• **YOUR ASSIGNMENT**
Below are the entries; return exactly the line with "若 $f(t) = f_1(t) * f_2(t)$ ，" and every later line, without anything else.

== ENTRIES SUPPLIED

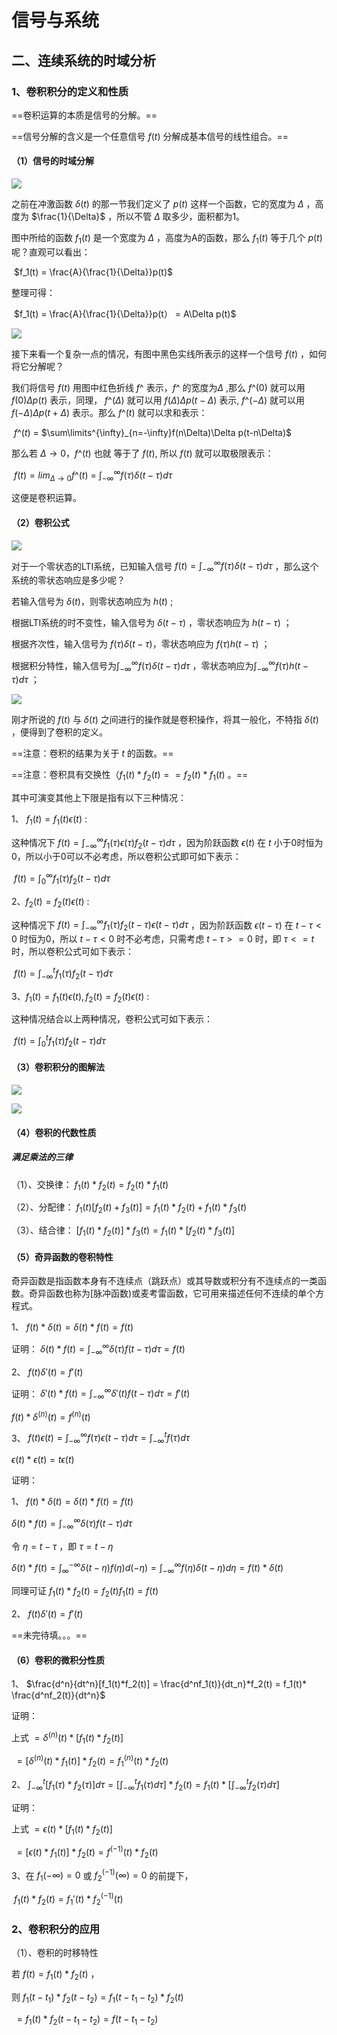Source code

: # 信号与系统



## 二、连续系统的时域分析



### 1、卷积积分的定义和性质

==卷积运算的本质是信号的分解。==

==信号分解的含义是一个任意信号 $f(t)$ 分解成基本信号的线性组合。==



#### （1）信号的时域分解

![](D:\Study\信号与系统\picture\卷积预备知识.png)

之前在冲激函数 $δ(t)$ 的那一节我们定义了 $p(t)$ 这样一个函数，它的宽度为 $\Delta$ ，高度为    $\frac{1}{\Delta}$ ，所以不管 $\Delta$  取多少，面积都为1。

图中所给的函数 $f_1(t)$ 是一个宽度为 $\Delta$  ，高度为A的函数，那么 $f_1(t)$ 等于几个 $p(t)$ 呢？直观可以看出：

​                                                                   $f_1(t) = \frac{A}{\frac{1}{\Delta}}p(t)$

整理可得：

​                                                           $f_1(t) = \frac{A}{\frac{1}{\Delta}}p(t） = A\Delta p(t)$





![](D:\Study\信号与系统\picture\任意信号分解.png)

接下来看一个复杂一点的情况，有图中黑色实线所表示的这样一个信号 $f(t)$ ，如何将它分解呢？

我们将信号 $f(t)$ 用图中红色折线 $f$^ 表示，$f$^ 的宽度为$\Delta$ ,那么 $f$^$(0)$ 就可以用 $f(0)\Delta p(t)$ 表示，同理， $f$^$(\Delta)$ 就可以用 $f(\Delta)\Delta p(t-\Delta)$ 表示,  $f$^$(-\Delta)$ 就可以用 $f(-\Delta)\Delta p(t+\Delta)$ 表示。那么 $f$^$(t)$ 就可以求和表示：

​                                                       $f$^$(t)$ = $\sum\limits^{\infty}_{n=-\infty}f(n\Delta)\Delta p(t-n\Delta)$

那么若 $\Delta \rightarrow 0$，$f$^$(t)$ 也就 等于了 $f(t)$, 所以 $f(t)$ 就可以取极限表示：

​                                       $f(t) = lim_{\Delta\rightarrow0}f$^$(t)$ = $\int^{\infty}_{-\infty}f(\tau)\delta(t-\tau)d\tau$

这便是卷积运算。



#### （2）卷积公式

![](D:\Study\信号与系统\picture\卷积响应推倒.png)

对于一个零状态的LTI系统，已知输入信号 $f(t) = \int^{\infty}_{-\infty}f(\tau)\delta(t-\tau)d\tau$ ，那么这个系统的零状态响应是多少呢？

若输入信号为 $\delta(t)$，则零状态响应为 $h(t)$ ;

根据LTI系统的时不变性，输入信号为 $\delta(t-\tau)$ ，零状态响应为 $h(t-\tau)$ ；

根据齐次性，输入信号为 $f(\tau)\delta(t-\tau)$，零状态响应为 $f(\tau)h(t-\tau)$ ；

根据积分特性，输入信号为$\int^{\infty}_{-\infty}f(\tau)\delta(t-\tau)d\tau$ ，零状态响应为$\int^{\infty}_{-\infty}f(\tau)h(t-\tau)d\tau$ ；



![](D:\Study\信号与系统\picture\卷积定义.png)

刚才所说的 $f(t)$ 与 $\delta(t)$ 之间进行的操作就是卷积操作，将其一般化，不特指 $\delta(t)$ ，便得到了卷积的定义。

==注意：卷积的结果为关于 $t$ 的函数。==

==注意：卷积具有交换性（$f_1(t) * f_2(t) == f_2(t)*f_1(t)$ 。==

其中可演变其他上下限是指有以下三种情况：

1、 $f_1(t) = f_1(t)\epsilon(t)$ :

这种情况下 $f(t) = \int^{\infty}_{-\infty}f_1(\tau)\epsilon(\tau)f_2(t-\tau)d\tau$ ，因为阶跃函数 $\epsilon(t)$ 在 $t$ 小于0时恒为0，所以小于0可以不必考虑，所以卷积公式即可如下表示：

​                                                           $f(t ) = \int^{\infty}_0f_1(\tau)f_2(t-\tau)d\tau$

2、$f_2(t) = f_2(t)\epsilon(t)$ :

这种情况下 $f(t) = \int^{\infty}_{-\infty}f_1(\tau)f_2(t-\tau)\epsilon(t-\tau) d\tau$ ，因为阶跃函数 $\epsilon(t-\tau)$ 在 $t-\tau < 0$ 时恒为0，所以 $t-\tau < 0$ 时不必考虑，只需考虑 $t - \tau >= 0$ 时，即 $\tau <= t$ 时，所以卷积公式可如下表示：

​                                                        $f(t ) = \int^{t}_{-\infty}f_1(\tau)f_2(t-\tau)d\tau$

3、$f_1(t) = f_1(t)\epsilon(t) , f_2(t) = f_2(t)\epsilon(t)$ :

这种情况结合以上两种情况，卷积公式可如下表示：

​                                                      $f(t ) = \int^{t}_{0}f_1(\tau)f_2(t-\tau)d\tau$ 



#### （3）卷积积分的图解法

![](D:\Study\信号与系统\picture\卷积图解法.png)

![](D:\Study\信号与系统\picture\卷积图解法过程.png)



#### （4）卷积的代数性质

#####  满足乘法的三律

（1）、交换律： $f_1(t)*f_2(t ) = f_2(t)*f_1(t)$ 

（2）、分配律： $f_1(t)[f_2(t)+f_3(t)] = f_1(t)*f_2(t)+f_1(t)*f_3(t)$ 

（3）、结合律： $[f_1(t)*f_2(t)]*f_3(t) = f_1(t)*[f_2(t)*f_3(t)]$ 



 #### （5）奇异函数的卷积特性

奇异函数是指函数本身有不连续点（跳跃点）或其导数或积分有不连续点的一类函数。奇异函数也称为[脉冲函数)或麦考雷函数，它可用来描述任何不连续的单个方程式。

1、 $f(t)*\delta(t) = \delta(t)*f(t) = f(t)$ 

证明： $\delta(t)*f(t) = \int_{-\infty}^{\infty}\delta(\tau)f(t-\tau)d\tau = f(t)$

2、 $f(t)\delta'(t) = f'(t)$ 

证明： $\delta'(t)*f(t) = \int_{-\infty}^{\infty}\delta'(t)f(t-\tau)d\tau =  f'(t)$ 

 $f(t)*\delta^{(n)}(t)=f^{(n)}(t)$ 

3、 $f(t)\epsilon(t) = \int_{-\infty}^{\infty}f(\tau)\epsilon(t-\tau)d\tau=\int_{-\infty}^tf(\tau)d\tau$ 

 $\epsilon(t)*\epsilon(t) = t\epsilon(t)$ 



证明：

1、 $f(t)*\delta(t) = \delta(t)*f(t) = f(t)$ 

$\delta(t)*f(t) = \int_{-\infty}^{\infty}\delta(\tau)f(t-\tau)d\tau$ 

令 $\eta = t-\tau$ ，即 $\tau = t-\eta$ 

$\delta(t)*f(t) = \int_{\infty}^{-\infty}\delta(t-\eta)f(\eta)d(-\eta) = \int_{-\infty}^{\infty}f(\eta)\delta(t-\eta)d\eta = f(t)*\delta(t)$  

同理可证 $f_1(t)*f_2(t) = f_2(t)f_1(t) = f(t)$



2、 $f(t)\delta'(t) = f'(t)$ 

==未完待填。。。==

#### （6）卷积的微积分性质

1、 $\frac{d^n}{dt^n}[f_1(t)*f_2(t)] = \frac{d^nf_1(t)}{dt_n}*f_2(t) = f_1(t)* \frac{d^nf_2(t)}{dt^n}$ 

证明：

上式 $= \delta^{(n)}(t)*[f_1(t)*f_2(t)]$ 

​           $=[\delta^{(n)}(t)*f_1(t)]*f_2(t) = f_1^{(n)}(t)*f_2(t)$    

2、 $\int_{-\infty}^t[f_1(\tau)*f_2(\tau)]d\tau = [\int_{-\infty}^tf_1(\tau)d\tau]*f_2(t) = f_1(t) * [\int_{-\infty}^tf_2(\tau)d\tau]$ 

证明：

上式 $=\epsilon(t)*[f_1(t)*f_2(t)]$ 

​           $= [\epsilon(t)*f_1(t)]*f_2(t) = f^{(-1)}(t) * f_2(t)$ 

3、在 $f_1(-\infty) = 0$ 或 $f_2^{(-1)}(\infty) = 0$ 的前提下，

​                                           $f_1(t)*f_2(t) = f_1'(t)*f_2^{(-1)}(t)$  



### 2、卷积积分的应用

（1）、卷积的时移特性

若 $f(t) = f_1(t) * f_2(t)$ ，

则 $f_1(t-t_1)*f_2(t-t_2) = f_1(t-t_1-t_2)*f_2(t)$ 

​                                                    $=f_1(t)*f_2(t-t_1-t_2)=f(t-t_1-t_2)$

====

• **FINAL ANSWER**
若 $f(t) = f_1(t) * f_2(t)$ ，

则 $f_1(t-t_1)*f_2(t-t_2) = f_1(t-t_1-t_2)*f_2(t)$ 

​                                                    $=f_1(t)*f_2(t-t_1-t_2)=f(t-t_1-t_2)$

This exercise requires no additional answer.